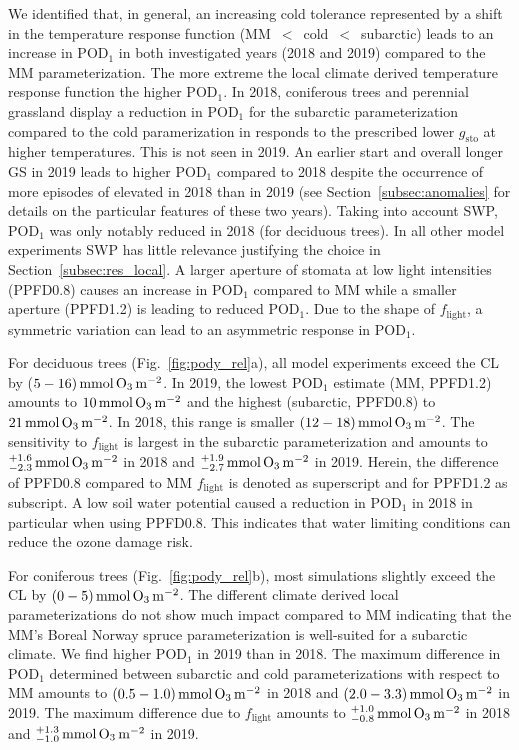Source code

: \documentclass[bg, manuscript]{copernicus}
\begin{document}
We identified that, in general, an increasing cold tolerance represented by a shift in the temperature response function (MM~$<$~cold~$<$~subarctic) leads to an increase in $\mathrm{POD_1}$ in both investigated years (2018 and 2019) compared to the MM parameterization. The more extreme the local climate derived temperature response function the higher $\mathrm{POD_1}$. In 2018, coniferous trees and perennial grassland display a reduction in $\mathrm{POD_1}$ for the subarctic parameterization compared to the cold paramerization in responds to the prescribed lower $g_\mathrm{sto}$ at higher temperatures. This is not seen in 2019. An earlier start and overall longer GS in 2019 leads to higher $\mathrm{POD_1}$ compared to 2018 despite the occurrence of more episodes of elevated  in 2018 than in 2019 (see Section~\ref{subsec:anomalies} for details on the particular features of these two years). Taking into account SWP, $\mathrm{POD_1}$ was only notably reduced in 2018 (for deciduous trees). In all other model experiments SWP has little relevance justifying the choice in Section~\ref{subsec:res_local}. A larger aperture of stomata at low light intensities (PPFD0.8) causes an increase in $\mathrm{POD_1}$ compared to MM while a smaller aperture (PPFD1.2) is leading to reduced $\mathrm{POD_1}$. Due to the shape of $f_\mathrm{light}$, a symmetric variation can lead to an asymmetric response in $\mathrm{POD_1}$.

For deciduous trees (Fig.~\ref{fig:pody_rel}a), all model experiments exceed the CL by ($5-16)\,\unit{mmol\,\chem{O_3}\,m^{-2}}$. In 2019, the lowest $\mathrm{POD_1}$ estimate (MM, PPFD1.2) amounts to $10\,\unit{mmol\,\chem{O_3}\,m^{-2}}$ and the highest (subarctic, PPFD0.8) to $21\,\unit{mmol\,\chem{O_3}\,m^{-2}}$. In 2018, this range is smaller $(12-18)\,\unit{mmol\,\chem{O_3}\,m^{-2}}$. The sensitivity to $f_\mathrm{light}$ is largest in the subarctic parameterization and amounts to $^{+1.6}_{-2.3}\,\unit{mmol\,\chem{O_3}\,m^{-2}}$ in 2018 and $^{+1.9}_{-2.7}\,\unit{mmol\,\chem{O_3}\,m^{-2}}$ in 2019. Herein, the difference of PPFD0.8 compared to MM $f_\mathrm{light}$ is denoted as superscript and for PPFD1.2 as subscript. A low soil water potential caused a reduction in $\mathrm{POD_1}$ in 2018 in particular when using PPFD0.8. This indicates that water limiting conditions can reduce the ozone damage risk.

For coniferous trees (Fig.~\ref{fig:pody_rel}b), most simulations slightly exceed the CL by $(0-5)\,\unit{mmol\,\chem{O_3}\,m^{-2}}$. The different climate derived local parameterizations do not show much impact compared to MM indicating that the MM's Boreal Norway spruce parameterization is well-suited for a subarctic climate. We find higher $\mathrm{POD_1}$ in 2019 than in 2018. The maximum difference in $\mathrm{POD_1}$ determined between subarctic and cold parameterizations with respect to MM amounts to $(0.5-1.0)\,\unit{mmol\,\chem{O_3}\,m^{-2}}$ in 2018 and $(2.0-3.3)\,\unit{mmol\,\chem{O_3}\,m^{-2}}$ in 2019. The maximum difference due to $f_\mathrm{light}$ amounts to $^{+1.0}_{-0.8}\,\unit{mmol\,\chem{O_3}\,m^{-2}}$ in 2018 and $^{+1.3}_{-1.0}\,\unit{mmol\,\chem{O_3}\,m^{-2}}$ in 2019.
\end{document}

Task description: With the pictures removed, return all the entries exactly.

Reply to the exercise:
Source code

: \documentclass[bg, manuscript]{copernicus}
\begin{document}
We identified that, in general, an increasing cold tolerance represented by a shift in the temperature response function (MM~$<$~cold~$<$~subarctic) leads to an increase in $\mathrm{POD_1}$ in both investigated years (2018 and 2019) compared to the MM parameterization. The more extreme the local climate derived temperature response function the higher $\mathrm{POD_1}$. In 2018, coniferous trees and perennial grassland display a reduction in $\mathrm{POD_1}$ for the subarctic parameterization compared to the cold paramerization in responds to the prescribed lower $g_\mathrm{sto}$ at higher temperatures. This is not seen in 2019. An earlier start and overall longer GS in 2019 leads to higher $\mathrm{POD_1}$ compared to 2018 despite the occurrence of more episodes of elevated  in 2018 than in 2019 (see Section~\ref{subsec:anomalies} for details on the particular features of these two years). Taking into account SWP, $\mathrm{POD_1}$ was only notably reduced in 2018 (for deciduous trees). In all other model experiments SWP has little relevance justifying the choice in Section~\ref{subsec:res_local}. A larger aperture of stomata at low light intensities (PPFD0.8) causes an increase in $\mathrm{POD_1}$ compared to MM while a smaller aperture (PPFD1.2) is leading to reduced $\mathrm{POD_1}$. Due to the shape of $f_\mathrm{light}$, a symmetric variation can lead to an asymmetric response in $\mathrm{POD_1}$.

For deciduous trees (Fig.~\ref{fig:pody_rel}a), all model experiments exceed the CL by ($5-16)\,\unit{mmol\,\chem{O_3}\,m^{-2}}$. In 2019, the lowest $\mathrm{POD_1}$ estimate (MM, PPFD1.2) amounts to $10\,\unit{mmol\,\chem{O_3}\,m^{-2}}$ and the highest (subarctic, PPFD0.8) to $21\,\unit{mmol\,\chem{O_3}\,m^{-2}}$. In 2018, this range is smaller $(12-18)\,\unit{mmol\,\chem{O_3}\,m^{-2}}$. The sensitivity to $f_\mathrm{light}$ is largest in the subarctic parameterization and amounts to $^{+1.6}_{-2.3}\,\unit{mmol\,\chem{O_3}\,m^{-2}}$ in 2018 and $^{+1.9}_{-2.7}\,\unit{mmol\,\chem{O_3}\,m^{-2}}$ in 2019. Herein, the difference of PPFD0.8 compared to MM $f_\mathrm{light}$ is denoted as superscript and for PPFD1.2 as subscript. A low soil water potential caused a reduction in $\mathrm{POD_1}$ in 2018 in particular when using PPFD0.8. This indicates that water limiting conditions can reduce the ozone damage risk.

For coniferous trees (Fig.~\ref{fig:pody_rel}b), most simulations slightly exceed the CL by $(0-5)\,\unit{mmol\,\chem{O_3}\,m^{-2}}$. The different climate derived local parameterizations do not show much impact compared to MM indicating that the MM's Boreal Norway spruce parameterization is well-suited for a subarctic climate. We find higher $\mathrm{POD_1}$ in 2019 than in 2018. The maximum difference in $\mathrm{POD_1}$ determined between subarctic and cold parameterizations with respect to MM amounts to $(0.5-1.0)\,\unit{mmol\,\chem{O_3}\,m^{-2}}$ in 2018 and $(2.0-3.3)\,\unit{mmol\,\chem{O_3}\,m^{-2}}$ in 2019. The maximum difference due to $f_\mathrm{light}$ amounts to $^{+1.0}_{-0.8}\,\unit{mmol\,\chem{O_3}\,m^{-2}}$ in 2018 and $^{+1.3}_{-1.0}\,\unit{mmol\,\chem{O_3}\,m^{-2}}$ in 2019.
\end{document}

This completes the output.